All over the interwebs, I'm told that I'm supposed to dance like no one is watching and love like I've never been hurt. I'm supposed to live fearlessly, forgive indiscriminately, and eat dessert first. I need to keep my chin up. Follow my heart. Let go of the past and embrace opportunity. Behave like my dog. Laugh like a child. I'm just making this stuff up now. I could go on for days.
Here's the thing: 90% of what gives these commandments their appeal is their design. They're carefully typeset or charmingly hand-lettered. They're writ large on rustic farmhouse-style faux-distressed wood. They feature frolicking children and adorable kittens.
They're worded irresistibly, too. Authoritative. Simple. And pithy. How nice: The secret to happiness can fit right on my phone screen.
But here's the thing. Life isn't simple. It's full of deadlines and disappointments and dry cleaning. Sure, dancing and laughter are lovely, and I try to work them in as appropriate. But I've got other things to get done. I need to vacuum. Get my tires rotated. And floss my teeth.
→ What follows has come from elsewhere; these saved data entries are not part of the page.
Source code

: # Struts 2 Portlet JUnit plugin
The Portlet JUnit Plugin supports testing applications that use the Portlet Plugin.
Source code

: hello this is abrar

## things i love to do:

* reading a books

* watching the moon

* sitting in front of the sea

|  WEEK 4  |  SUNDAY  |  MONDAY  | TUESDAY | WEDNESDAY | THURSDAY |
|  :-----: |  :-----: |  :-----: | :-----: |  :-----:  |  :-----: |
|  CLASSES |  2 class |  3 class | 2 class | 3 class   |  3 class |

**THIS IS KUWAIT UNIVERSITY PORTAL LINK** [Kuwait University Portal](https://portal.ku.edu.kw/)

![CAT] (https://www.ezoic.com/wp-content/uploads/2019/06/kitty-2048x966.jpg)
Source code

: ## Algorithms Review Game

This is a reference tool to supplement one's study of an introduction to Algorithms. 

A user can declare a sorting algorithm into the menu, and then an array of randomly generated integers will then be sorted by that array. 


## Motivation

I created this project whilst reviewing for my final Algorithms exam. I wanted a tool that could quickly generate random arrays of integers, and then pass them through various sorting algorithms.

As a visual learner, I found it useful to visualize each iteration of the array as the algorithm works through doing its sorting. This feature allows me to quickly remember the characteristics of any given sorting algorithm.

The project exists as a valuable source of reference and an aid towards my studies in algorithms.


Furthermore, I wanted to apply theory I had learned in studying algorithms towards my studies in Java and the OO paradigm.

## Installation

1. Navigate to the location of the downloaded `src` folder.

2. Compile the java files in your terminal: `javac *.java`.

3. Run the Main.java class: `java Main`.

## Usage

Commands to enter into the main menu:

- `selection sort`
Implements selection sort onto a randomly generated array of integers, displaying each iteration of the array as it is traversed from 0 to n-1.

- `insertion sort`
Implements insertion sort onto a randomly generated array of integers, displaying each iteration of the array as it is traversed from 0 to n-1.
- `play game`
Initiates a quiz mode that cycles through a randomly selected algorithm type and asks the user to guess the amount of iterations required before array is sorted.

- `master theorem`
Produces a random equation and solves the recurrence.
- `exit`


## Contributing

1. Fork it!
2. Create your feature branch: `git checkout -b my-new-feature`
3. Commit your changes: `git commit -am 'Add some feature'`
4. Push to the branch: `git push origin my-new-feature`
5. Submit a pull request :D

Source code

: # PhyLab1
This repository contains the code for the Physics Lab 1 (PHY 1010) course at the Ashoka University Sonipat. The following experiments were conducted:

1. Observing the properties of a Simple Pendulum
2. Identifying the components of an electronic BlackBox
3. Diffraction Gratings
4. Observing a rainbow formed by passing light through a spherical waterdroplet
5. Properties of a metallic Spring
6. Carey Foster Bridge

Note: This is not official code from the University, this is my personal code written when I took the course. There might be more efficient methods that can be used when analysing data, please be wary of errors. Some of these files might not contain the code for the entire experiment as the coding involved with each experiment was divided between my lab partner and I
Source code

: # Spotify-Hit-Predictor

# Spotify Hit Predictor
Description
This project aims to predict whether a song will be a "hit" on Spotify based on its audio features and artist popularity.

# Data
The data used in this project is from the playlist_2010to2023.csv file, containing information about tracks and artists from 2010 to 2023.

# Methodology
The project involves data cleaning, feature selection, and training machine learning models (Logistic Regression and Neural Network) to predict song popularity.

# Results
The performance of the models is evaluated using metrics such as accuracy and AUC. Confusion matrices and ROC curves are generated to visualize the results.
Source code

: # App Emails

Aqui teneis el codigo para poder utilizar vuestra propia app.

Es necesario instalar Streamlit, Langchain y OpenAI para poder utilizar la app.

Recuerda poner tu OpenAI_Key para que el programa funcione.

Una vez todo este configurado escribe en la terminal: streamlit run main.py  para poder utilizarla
And don't tell me what I'm going to regret on my deathbed, because frankly, my stint on my deathbed (if I even have that luxury) will be but a minuscule fraction of my entire life. It doesn't really count for all that much, in my book.
So, thanks for all the advice, Holstee and everybody else. I'll give it some thought. And then I'll get on with the business of living my unique life—with all its mundane challenges, delights, and experiences, and its irreducible complexity.